(Saved data entries)

════════

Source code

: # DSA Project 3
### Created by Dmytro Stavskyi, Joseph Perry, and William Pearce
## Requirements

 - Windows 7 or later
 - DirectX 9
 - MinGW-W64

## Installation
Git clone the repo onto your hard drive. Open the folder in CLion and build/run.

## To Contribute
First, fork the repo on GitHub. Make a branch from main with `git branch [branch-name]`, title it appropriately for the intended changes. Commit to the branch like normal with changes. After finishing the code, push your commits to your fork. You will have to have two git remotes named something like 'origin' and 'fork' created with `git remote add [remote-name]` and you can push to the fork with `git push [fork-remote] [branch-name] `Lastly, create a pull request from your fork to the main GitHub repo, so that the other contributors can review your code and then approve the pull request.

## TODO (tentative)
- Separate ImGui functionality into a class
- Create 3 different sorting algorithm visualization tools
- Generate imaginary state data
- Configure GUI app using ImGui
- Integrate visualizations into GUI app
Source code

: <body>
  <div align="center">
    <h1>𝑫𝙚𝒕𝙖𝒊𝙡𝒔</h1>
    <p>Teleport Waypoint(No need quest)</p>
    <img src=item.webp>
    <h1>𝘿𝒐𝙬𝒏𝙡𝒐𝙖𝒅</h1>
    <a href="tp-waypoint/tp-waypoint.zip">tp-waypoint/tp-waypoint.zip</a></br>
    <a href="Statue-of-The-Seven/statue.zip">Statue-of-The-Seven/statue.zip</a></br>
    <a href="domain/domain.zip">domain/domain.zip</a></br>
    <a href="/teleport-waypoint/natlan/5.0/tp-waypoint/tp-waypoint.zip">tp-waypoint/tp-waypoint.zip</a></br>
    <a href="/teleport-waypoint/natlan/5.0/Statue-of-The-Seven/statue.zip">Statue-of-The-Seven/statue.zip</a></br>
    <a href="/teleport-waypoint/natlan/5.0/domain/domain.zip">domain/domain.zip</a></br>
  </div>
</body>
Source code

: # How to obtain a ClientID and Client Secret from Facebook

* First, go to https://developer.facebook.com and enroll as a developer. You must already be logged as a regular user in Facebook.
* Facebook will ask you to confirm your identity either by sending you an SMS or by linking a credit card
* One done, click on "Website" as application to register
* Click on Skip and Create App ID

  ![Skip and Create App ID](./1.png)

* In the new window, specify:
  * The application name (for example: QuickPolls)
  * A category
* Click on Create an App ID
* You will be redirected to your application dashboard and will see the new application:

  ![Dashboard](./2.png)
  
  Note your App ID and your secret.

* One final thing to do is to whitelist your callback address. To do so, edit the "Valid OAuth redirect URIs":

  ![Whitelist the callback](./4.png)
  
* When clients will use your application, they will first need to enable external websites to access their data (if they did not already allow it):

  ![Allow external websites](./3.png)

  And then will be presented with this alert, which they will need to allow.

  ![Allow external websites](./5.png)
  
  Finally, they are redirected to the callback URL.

════════

Exercise goal: Output the data in full, please, exactly as written.

Solution for this problem:
Source code

: # DSA Project 3
### Created by Dmytro Stavskyi, Joseph Perry, and William Pearce
## Requirements

 - Windows 7 or later
 - DirectX 9
 - MinGW-W64

## Installation
Git clone the repo onto your hard drive. Open the folder in CLion and build/run.

## To Contribute
First, fork the repo on GitHub. Make a branch from main with `git branch [branch-name]`, title it appropriately for the intended changes. Commit to the branch like normal with changes. After finishing the code, push your commits to your fork. You will have to have two git remotes named something like 'origin' and 'fork' created with `git remote add [remote-name]` and you can push to the fork with `git push [fork-remote] [branch-name] `Lastly, create a pull request from your fork to the main GitHub repo, so that the other contributors can review your code and then approve the pull request.

## TODO (tentative)
- Separate ImGui functionality into a class
- Create 3 different sorting algorithm visualization tools
- Generate imaginary state data
- Configure GUI app using ImGui
- Integrate visualizations into GUI app
Source code

: <body>
  <div align="center">
    <h1>𝑫𝙚𝒕𝙖𝒊𝙡𝒔</h1>
    <p>Teleport Waypoint(No need quest)</p>
    <img src=item.webp>
    <h1>𝘿𝒐𝙬𝒏𝙡𝒐𝙖𝒅</h1>
    <a href="tp-waypoint/tp-waypoint.zip">tp-waypoint/tp-waypoint.zip</a></br>
    <a href="Statue-of-The-Seven/statue.zip">Statue-of-The-Seven/statue.zip</a></br>
    <a href="domain/domain.zip">domain/domain.zip</a></br>
    <a href="/teleport-waypoint/natlan/5.0/tp-waypoint/tp-waypoint.zip">tp-waypoint/tp-waypoint.zip</a></br>
    <a href="/teleport-waypoint/natlan/5.0/Statue-of-The-Seven/statue.zip">Statue-of-The-Seven/statue.zip</a></br>
    <a href="/teleport-waypoint/natlan/5.0/domain/domain.zip">domain/domain.zip</a></br>
  </div>
</body>
Source code

: # How to obtain a ClientID and Client Secret from Facebook

* First, go to https://developer.facebook.com and enroll as a developer. You must already be logged as a regular user in Facebook.
* Facebook will ask you to confirm your identity either by sending you an SMS or by linking a credit card
* One done, click on "Website" as application to register
* Click on Skip and Create App ID

  ![Skip and Create App ID](./1.png)

* In the new window, specify:
  * The application name (for example: QuickPolls)
  * A category
* Click on Create an App ID
* You will be redirected to your application dashboard and will see the new application:

  ![Dashboard](./2.png)
  
  Note your App ID and your secret.

* One final thing to do is to whitelist your callback address. To do so, edit the "Valid OAuth redirect URIs":

  ![Whitelist the callback](./4.png)
  
* When clients will use your application, they will first need to enable external websites to access their data (if they did not already allow it):

  ![Allow external websites](./3.png)

  And then will be presented with this alert, which they will need to allow.

  ![Allow external websites](./5.png)
  
  Finally, they are redirected to the callback URL.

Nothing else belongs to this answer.